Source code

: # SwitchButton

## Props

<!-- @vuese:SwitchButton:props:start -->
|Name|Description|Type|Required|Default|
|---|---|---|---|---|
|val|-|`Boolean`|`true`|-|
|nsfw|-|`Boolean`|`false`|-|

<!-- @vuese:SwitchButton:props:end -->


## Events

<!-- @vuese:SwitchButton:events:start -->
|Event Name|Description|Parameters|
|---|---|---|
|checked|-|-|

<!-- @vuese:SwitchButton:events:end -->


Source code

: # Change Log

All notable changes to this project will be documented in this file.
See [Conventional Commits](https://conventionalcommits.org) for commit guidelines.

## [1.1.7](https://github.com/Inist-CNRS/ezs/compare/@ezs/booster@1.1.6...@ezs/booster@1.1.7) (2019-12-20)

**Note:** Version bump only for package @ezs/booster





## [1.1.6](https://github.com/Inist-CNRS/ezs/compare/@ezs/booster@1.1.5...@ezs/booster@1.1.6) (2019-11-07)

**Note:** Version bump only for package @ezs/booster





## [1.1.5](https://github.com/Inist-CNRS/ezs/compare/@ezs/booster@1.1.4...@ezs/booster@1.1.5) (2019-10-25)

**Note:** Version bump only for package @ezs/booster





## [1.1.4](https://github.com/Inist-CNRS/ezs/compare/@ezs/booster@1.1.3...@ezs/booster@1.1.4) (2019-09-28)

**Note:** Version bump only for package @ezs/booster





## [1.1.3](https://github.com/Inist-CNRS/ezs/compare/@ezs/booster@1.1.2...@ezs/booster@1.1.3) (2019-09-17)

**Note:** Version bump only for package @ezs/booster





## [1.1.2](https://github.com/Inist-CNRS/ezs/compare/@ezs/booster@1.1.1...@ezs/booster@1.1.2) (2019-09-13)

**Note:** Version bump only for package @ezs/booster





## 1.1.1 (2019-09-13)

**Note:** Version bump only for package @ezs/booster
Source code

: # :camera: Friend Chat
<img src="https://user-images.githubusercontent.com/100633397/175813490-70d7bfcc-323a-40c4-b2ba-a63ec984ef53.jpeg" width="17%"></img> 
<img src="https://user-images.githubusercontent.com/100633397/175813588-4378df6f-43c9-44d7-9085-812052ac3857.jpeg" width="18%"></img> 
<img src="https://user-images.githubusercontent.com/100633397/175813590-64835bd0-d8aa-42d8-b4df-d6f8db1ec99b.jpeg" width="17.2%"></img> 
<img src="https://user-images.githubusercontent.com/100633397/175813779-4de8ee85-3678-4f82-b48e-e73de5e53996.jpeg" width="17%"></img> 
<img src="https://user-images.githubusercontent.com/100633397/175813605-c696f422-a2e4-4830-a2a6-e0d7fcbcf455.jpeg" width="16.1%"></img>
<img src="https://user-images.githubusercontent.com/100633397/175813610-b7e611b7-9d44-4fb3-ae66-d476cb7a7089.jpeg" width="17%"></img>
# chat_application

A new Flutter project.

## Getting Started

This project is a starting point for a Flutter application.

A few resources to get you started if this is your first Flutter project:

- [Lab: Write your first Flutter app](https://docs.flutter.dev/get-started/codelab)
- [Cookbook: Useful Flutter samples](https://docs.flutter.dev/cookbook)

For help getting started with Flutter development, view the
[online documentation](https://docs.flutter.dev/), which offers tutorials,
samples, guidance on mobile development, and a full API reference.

Task statement
Exactly as they stand above, repeat all the records.

Solution to the exercise
Source code

: # SwitchButton

## Props

<!-- @vuese:SwitchButton:props:start -->
|Name|Description|Type|Required|Default|
|---|---|---|---|---|
|val|-|`Boolean`|`true`|-|
|nsfw|-|`Boolean`|`false`|-|

<!-- @vuese:SwitchButton:props:end -->


## Events

<!-- @vuese:SwitchButton:events:start -->
|Event Name|Description|Parameters|
|---|---|---|
|checked|-|-|

<!-- @vuese:SwitchButton:events:end -->


Source code

: # Change Log

All notable changes to this project will be documented in this file.
See [Conventional Commits](https://conventionalcommits.org) for commit guidelines.

## [1.1.7](https://github.com/Inist-CNRS/ezs/compare/@ezs/booster@1.1.6...@ezs/booster@1.1.7) (2019-12-20)

**Note:** Version bump only for package @ezs/booster





## [1.1.6](https://github.com/Inist-CNRS/ezs/compare/@ezs/booster@1.1.5...@ezs/booster@1.1.6) (2019-11-07)

**Note:** Version bump only for package @ezs/booster





## [1.1.5](https://github.com/Inist-CNRS/ezs/compare/@ezs/booster@1.1.4...@ezs/booster@1.1.5) (2019-10-25)

**Note:** Version bump only for package @ezs/booster





## [1.1.4](https://github.com/Inist-CNRS/ezs/compare/@ezs/booster@1.1.3...@ezs/booster@1.1.4) (2019-09-28)

**Note:** Version bump only for package @ezs/booster





## [1.1.3](https://github.com/Inist-CNRS/ezs/compare/@ezs/booster@1.1.2...@ezs/booster@1.1.3) (2019-09-17)

**Note:** Version bump only for package @ezs/booster





## [1.1.2](https://github.com/Inist-CNRS/ezs/compare/@ezs/booster@1.1.1...@ezs/booster@1.1.2) (2019-09-13)

**Note:** Version bump only for package @ezs/booster





## 1.1.1 (2019-09-13)

**Note:** Version bump only for package @ezs/booster
Source code

: # :camera: Friend Chat
<img src="https://user-images.githubusercontent.com/100633397/175813490-70d7bfcc-323a-40c4-b2ba-a63ec984ef53.jpeg" width="17%"></img> 
<img src="https://user-images.githubusercontent.com/100633397/175813588-4378df6f-43c9-44d7-9085-812052ac3857.jpeg" width="18%"></img> 
<img src="https://user-images.githubusercontent.com/100633397/175813590-64835bd0-d8aa-42d8-b4df-d6f8db1ec99b.jpeg" width="17.2%"></img> 
<img src="https://user-images.githubusercontent.com/100633397/175813779-4de8ee85-3678-4f82-b48e-e73de5e53996.jpeg" width="17%"></img> 
<img src="https://user-images.githubusercontent.com/100633397/175813605-c696f422-a2e4-4830-a2a6-e0d7fcbcf455.jpeg" width="16.1%"></img>
<img src="https://user-images.githubusercontent.com/100633397/175813610-b7e611b7-9d44-4fb3-ae66-d476cb7a7089.jpeg" width="17%"></img>
# chat_application

A new Flutter project.

## Getting Started

This project is a starting point for a Flutter application.

A few resources to get you started if this is your first Flutter project:

- [Lab: Write your first Flutter app](https://docs.flutter.dev/get-started/codelab)
- [Cookbook: Useful Flutter samples](https://docs.flutter.dev/cookbook)

For help getting started with Flutter development, view the
[online documentation](https://docs.flutter.dev/), which offers tutorials,
samples, guidance on mobile development, and a full API reference.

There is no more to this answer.